Military analyst and political scientist Dmitry Taran summarizes four years of Russia's Special Military Operation (SMO). In an interview with Pravda.Ru, he reflects on the hybrid nature of the conflict with the collective West, explains the logic of a war of attrition, assesses the likelihood of mobilization, and comments on the prospects of the Russian economy under sanctions.
Q: February 24, 2026, marked four years since the start of Russia's Special Military Operation in Ukraine. What conclusions can be drawn? What have we achieved?
A: This is a frequently asked question, and it must be answered as honestly as possible. First, the focus should be shifted: this is not really a war or just a conflict — it is a Special Military Operation on the territory of the former Soviet Union. And this operation is not against Ukraine alone, but against the united West, which has armed parts of the former Soviet territory with various types of weaponry.
The fact that combat operations are ongoing as a war of attrition indicates that we are not fighting Ukraine per se. We are fighting the United Kingdom and, more broadly, the collective West. After Ryabkov's statement in December 2021, "dirty” weapons were actively introduced. Ukraine had been prepared for war since 2014.

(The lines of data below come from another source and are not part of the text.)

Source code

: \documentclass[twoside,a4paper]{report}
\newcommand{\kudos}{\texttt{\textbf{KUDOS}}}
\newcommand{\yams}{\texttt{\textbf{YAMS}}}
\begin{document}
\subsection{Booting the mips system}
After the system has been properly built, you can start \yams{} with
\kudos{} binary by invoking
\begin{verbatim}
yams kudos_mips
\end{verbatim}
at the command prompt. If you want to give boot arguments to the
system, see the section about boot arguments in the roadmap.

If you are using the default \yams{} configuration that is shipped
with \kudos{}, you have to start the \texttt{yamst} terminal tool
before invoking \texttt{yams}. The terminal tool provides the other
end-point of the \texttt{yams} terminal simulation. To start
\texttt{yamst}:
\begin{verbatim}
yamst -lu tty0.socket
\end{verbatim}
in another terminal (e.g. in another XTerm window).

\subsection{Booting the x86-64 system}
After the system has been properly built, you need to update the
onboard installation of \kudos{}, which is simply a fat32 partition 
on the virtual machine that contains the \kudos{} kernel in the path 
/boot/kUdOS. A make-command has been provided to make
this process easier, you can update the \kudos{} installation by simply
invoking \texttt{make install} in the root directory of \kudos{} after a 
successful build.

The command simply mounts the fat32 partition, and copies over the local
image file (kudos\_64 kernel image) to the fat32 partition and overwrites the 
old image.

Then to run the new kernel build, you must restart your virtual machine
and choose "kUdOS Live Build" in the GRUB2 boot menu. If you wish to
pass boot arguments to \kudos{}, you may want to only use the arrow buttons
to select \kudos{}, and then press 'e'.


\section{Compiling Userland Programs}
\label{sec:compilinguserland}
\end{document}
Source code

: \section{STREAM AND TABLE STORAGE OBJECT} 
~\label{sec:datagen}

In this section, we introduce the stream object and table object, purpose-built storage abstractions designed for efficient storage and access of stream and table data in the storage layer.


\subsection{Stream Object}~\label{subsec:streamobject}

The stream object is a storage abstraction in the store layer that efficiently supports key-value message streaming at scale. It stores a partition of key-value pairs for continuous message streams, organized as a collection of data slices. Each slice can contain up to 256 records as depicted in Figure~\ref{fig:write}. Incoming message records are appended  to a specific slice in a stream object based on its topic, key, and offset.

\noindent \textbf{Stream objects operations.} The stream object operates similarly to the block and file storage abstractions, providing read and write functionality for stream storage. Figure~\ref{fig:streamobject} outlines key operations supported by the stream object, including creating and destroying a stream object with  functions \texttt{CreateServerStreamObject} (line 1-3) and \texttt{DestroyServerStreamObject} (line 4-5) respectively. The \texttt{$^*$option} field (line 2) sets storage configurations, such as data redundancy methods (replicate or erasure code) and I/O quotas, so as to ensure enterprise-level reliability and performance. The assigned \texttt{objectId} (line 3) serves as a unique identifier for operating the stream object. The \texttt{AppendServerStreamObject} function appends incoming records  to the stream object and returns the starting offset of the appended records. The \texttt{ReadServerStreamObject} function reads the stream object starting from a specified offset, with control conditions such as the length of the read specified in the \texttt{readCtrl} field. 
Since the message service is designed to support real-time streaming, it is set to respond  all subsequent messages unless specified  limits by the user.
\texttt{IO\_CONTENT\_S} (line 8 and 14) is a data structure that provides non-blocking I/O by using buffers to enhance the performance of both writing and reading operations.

Q: What do you mean by "dirty" weapons?
A: Weapons of mass destruction, arms with various nuclear components, enriched uranium, and similar capabilities.
Q: So this kind of weapon is already there?
A: Of course. They prepared for multiple scenarios. This is a conflict with the united West, in the acronym NATO, and it is happening on our territory.
If this were another country without our people, names, and history, it could be resolved in two or three months with strategic strikes. But here, strategic goals are at stake: denazification, demilitarization, and the elimination of the "anti-Russia” project, whose sponsors are outside the former USSR.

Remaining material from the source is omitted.